In another case of the hunter becoming the hunted, personal data belonging to thousands of cybercriminals has been leaked online.
According to researchers at Singaporean cybersecurity firm, Group-IB, user information from the Swarmshop hacker forum, where users exchange stolen payment details, was stolen last month and circulated on other cybercrime forums.
Data leaked in the incident included more than 12,000 user records and information pertaining to buyers and sellers on the carding site.
Contact details, account history and hashed passwords were also leaked in the attack, Group-IB revealed.
“The database exposed all compromised data traded on the website,” Group-IB said in a statement.
This included 623,036 payment card records from customers using banks in a host of countries, including the UK, China, France, Brazil, Canada and the USA.
Hundreds of online banking account credentials were exposed in the leak, including more than 69,000 sets of US Social Security numbers and Canadian Social Insurance numbers.
What is Swarmshop?
Researchers at Group-IB described Swarmshop as a “mid-size” forum for stolen and personal payment records which has been operating for at least two years.
As of March 2021, the site boasted more then 12,000 users and featured over 600k ads for payment card records.
“The total amount deposited on all the account was at $18,145.73 by March 2021 – users of card shops do not store large amounts of money on their accounts and top up the balance to make payments if necessary,” Group-IB said.
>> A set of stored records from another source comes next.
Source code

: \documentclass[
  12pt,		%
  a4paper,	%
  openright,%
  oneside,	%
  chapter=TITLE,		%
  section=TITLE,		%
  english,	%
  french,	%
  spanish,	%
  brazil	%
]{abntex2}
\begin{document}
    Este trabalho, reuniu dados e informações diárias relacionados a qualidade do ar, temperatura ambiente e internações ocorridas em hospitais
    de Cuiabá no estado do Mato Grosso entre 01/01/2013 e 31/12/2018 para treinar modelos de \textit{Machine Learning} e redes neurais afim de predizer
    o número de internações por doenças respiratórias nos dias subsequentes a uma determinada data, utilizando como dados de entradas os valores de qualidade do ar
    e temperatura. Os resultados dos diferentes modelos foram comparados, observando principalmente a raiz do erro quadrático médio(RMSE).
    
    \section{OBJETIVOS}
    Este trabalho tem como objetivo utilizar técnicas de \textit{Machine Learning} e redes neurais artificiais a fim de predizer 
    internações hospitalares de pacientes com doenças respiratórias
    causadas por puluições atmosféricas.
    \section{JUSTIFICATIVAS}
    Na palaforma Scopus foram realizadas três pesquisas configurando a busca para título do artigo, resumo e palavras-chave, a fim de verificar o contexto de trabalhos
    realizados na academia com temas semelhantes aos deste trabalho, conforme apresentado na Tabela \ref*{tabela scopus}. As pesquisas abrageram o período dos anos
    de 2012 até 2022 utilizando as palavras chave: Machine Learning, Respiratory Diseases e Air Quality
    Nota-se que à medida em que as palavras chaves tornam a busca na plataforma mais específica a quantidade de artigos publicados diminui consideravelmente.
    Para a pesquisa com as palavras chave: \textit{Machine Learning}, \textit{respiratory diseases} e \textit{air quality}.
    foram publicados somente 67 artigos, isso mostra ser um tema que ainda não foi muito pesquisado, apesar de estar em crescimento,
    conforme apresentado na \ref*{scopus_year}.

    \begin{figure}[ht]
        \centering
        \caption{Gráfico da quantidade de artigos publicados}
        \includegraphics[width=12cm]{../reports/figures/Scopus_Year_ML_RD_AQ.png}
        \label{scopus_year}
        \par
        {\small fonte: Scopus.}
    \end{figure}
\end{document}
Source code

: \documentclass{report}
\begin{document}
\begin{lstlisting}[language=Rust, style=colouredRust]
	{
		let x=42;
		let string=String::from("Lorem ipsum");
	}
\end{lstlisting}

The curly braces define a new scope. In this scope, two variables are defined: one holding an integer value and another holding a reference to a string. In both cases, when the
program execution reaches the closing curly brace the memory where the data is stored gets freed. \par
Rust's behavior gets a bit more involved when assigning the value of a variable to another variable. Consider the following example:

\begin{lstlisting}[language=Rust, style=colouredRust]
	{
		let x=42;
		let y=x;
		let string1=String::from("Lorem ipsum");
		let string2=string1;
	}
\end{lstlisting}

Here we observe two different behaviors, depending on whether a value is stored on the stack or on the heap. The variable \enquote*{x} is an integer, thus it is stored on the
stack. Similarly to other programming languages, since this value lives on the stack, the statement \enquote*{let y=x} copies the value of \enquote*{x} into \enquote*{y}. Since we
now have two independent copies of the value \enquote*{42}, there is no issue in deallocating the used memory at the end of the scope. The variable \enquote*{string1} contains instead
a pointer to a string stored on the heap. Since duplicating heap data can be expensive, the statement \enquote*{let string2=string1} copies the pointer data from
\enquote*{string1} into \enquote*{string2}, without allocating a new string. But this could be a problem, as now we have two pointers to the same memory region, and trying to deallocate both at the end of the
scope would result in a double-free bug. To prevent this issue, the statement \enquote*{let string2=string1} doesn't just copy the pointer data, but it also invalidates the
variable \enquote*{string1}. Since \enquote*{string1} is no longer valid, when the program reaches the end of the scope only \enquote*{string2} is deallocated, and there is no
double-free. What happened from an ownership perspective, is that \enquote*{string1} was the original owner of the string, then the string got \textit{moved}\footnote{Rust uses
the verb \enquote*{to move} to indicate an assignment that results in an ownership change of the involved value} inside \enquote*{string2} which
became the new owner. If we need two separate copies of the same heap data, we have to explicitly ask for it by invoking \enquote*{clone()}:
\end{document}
Although researchers noted that the source of the Swarmshop breach remains “unclear”, exposed records show that two particular users attempted to inject malicious script in the contact information field to search for website vulnerabilities.
“It’s impossible to determine if the two events are connected to the breach,” the firm said.
Dmitry Volkov, CTO at Group-IB said the incident is a “major reputation hit for the card shop as all the sellers lost their goods and personal data.
“While underground forums get hacked from time to time, card shop breaches do not happen very often. In addition to buyers’ and sellers’ data, such breaches expose massive amounts of compromised payment and personal information of regular users,” he said.
Volkov suggested this incident could be a revenge hacking case, which isn’t out of the ordinary.
In January last year, Swarmshop fell victim to a successful cyber-attack that was also believed to have been a revenge attack.
- Who hacks the hackers? Dark web cybercrime forum taken down
- Coronavirus pandemic heralds boom time for ethical hackers
- Hackers use fake Clubhouse app to steal user credentials
This latest breach marks the third incident of its kind since the beginning of 2021. Last month, Russian dark web cybercrime forum, ‘Maza’,was also taken down by hackers, with personal information belonging to cybercriminals stolen and distributed online.
Users of the forum were met with an ominous messages in the wake of the attack, which said “your data has been leaked” and “this forum has been hacked”.
January this year also saw another cybercrime forum, Verified, taken down. The dark web forum was a popular go-to spot for Eastern European cybercriminals, according to researchers.
On this occasion, the attacker(s) claimed to have gained access to information on all of Verified’s registered users, including private messages, hashed passwords and posts on specific threads.
The attackers also transferred more than $150,000 worth of cryptocurrency from Verified’s wallet to their own.